Remaining dauntless in the face of multiple ethical complaints, Meta remains loyal to artificial intelligence (AI) with the public release of Meta 3D Gen (3DGen), the newest addition to its novel generative AI technology that turns prompts into high-quality three-dimensional assets in under a minute.
On July 2, the Mark Zuckerberg-owned company gave a glimpse of its latest technology in a video posted on X that showed how text prompts such as “a raccoon holding a pizza,” “a cactus plant,” and “a plate of rotisserie chicken” materialized into 3D assets.
Higher Quality, Faster Processing
Meta 3D Gen came to life after fusing AssetGen and TextureGen—AI models developed by the company popular for generating 3D objects and adding textures.
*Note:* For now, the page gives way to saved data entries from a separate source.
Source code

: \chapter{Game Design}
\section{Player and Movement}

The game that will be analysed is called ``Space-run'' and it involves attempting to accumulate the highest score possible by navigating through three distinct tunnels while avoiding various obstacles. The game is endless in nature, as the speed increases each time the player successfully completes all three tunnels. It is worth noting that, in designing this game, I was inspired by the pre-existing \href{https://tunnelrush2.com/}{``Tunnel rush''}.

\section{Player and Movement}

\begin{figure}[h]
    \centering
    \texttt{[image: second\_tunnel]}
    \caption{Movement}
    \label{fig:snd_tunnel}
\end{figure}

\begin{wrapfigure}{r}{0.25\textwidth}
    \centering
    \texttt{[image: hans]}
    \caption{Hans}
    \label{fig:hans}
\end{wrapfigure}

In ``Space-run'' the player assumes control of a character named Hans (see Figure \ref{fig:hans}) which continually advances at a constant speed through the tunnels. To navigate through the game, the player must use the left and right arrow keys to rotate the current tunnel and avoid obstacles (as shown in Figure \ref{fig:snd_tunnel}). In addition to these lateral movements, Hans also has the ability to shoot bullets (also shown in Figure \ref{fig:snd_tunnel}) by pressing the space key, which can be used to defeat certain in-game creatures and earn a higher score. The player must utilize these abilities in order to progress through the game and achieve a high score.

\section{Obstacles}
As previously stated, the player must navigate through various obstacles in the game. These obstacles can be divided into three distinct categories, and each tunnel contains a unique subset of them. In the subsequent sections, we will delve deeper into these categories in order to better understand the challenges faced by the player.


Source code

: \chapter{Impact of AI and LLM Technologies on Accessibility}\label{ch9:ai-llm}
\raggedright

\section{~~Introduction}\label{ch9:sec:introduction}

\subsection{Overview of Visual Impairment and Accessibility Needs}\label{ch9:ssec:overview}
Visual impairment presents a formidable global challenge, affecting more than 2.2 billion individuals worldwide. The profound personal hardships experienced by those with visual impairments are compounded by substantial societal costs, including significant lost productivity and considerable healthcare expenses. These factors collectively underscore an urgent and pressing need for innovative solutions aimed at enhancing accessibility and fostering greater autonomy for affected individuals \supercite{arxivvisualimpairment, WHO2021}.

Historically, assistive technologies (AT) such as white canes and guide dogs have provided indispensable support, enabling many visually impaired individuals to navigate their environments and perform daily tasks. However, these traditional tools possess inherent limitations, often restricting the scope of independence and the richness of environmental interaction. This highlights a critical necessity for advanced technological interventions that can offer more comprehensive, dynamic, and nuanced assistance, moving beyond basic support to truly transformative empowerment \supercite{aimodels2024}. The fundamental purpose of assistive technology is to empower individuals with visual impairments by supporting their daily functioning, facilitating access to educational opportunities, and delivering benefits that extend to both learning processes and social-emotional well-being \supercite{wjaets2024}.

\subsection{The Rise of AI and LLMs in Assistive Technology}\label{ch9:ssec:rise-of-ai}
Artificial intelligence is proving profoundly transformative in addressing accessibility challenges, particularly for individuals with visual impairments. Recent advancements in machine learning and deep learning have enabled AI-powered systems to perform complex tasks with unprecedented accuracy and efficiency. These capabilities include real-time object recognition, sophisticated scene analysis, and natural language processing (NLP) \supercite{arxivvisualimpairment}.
The integration of these technologies enhanced the quality of the immersive content and its production speed.
“This system can generate 3D assets with high-resolution textures & material maps end-to-end with results that are superior in quality to previous state-of-the-art solutions—at 3-10x the speed of previous work,” Meta explained in the video’s caption.
With the rise in popularity and demand for AI, text-to-3D generators have been utilized to produce characters, backdrop, props, and other materials from simple textual input, finding wide applications in video games, visual effects, animation, and even architecture. However, this process often takes a long time using existing models.
3DGen, on the other hand, generates an output much faster. Meta supports the science behind this claim in its technical paper, detailing the results of its research evaluating the performance of its newest model against its competitors.
“Authoring 3D content is one of the most time-consuming and challenging aspects of designing and developing video games, augmented and virtual reality applications, and special effects in the movie industry. By providing AI assistants that can double as a 3D artist, we can enable new experiences centered on creating personalized, user-generated 3D content,” Meta stated in its paper.
How 3DGen Works
The report also explains how the technology functions in a two-step operation. Once the user enters a text prompt, AssetGen produces a raw 3D asset with texture and physical-based rendering (PBR) after 30 seconds. The material is then enhanced using TextureGen to generate texture and better-quality PBR maps after 20 seconds.
While this technology shares similarities with Midjourney, Adobe Firefly, and other text-to-image models, 3DGen sets itself apart from competitors by building complete 3D models with underlying mesh structures compatible with PBR.
Moreover, by breaking down the process into two steps to separate mesh models and texture maps, 3DGen allows for trial and error, which is common to many text-to-image generators. It also gives users more control over their desired output without tweaking the underlying model.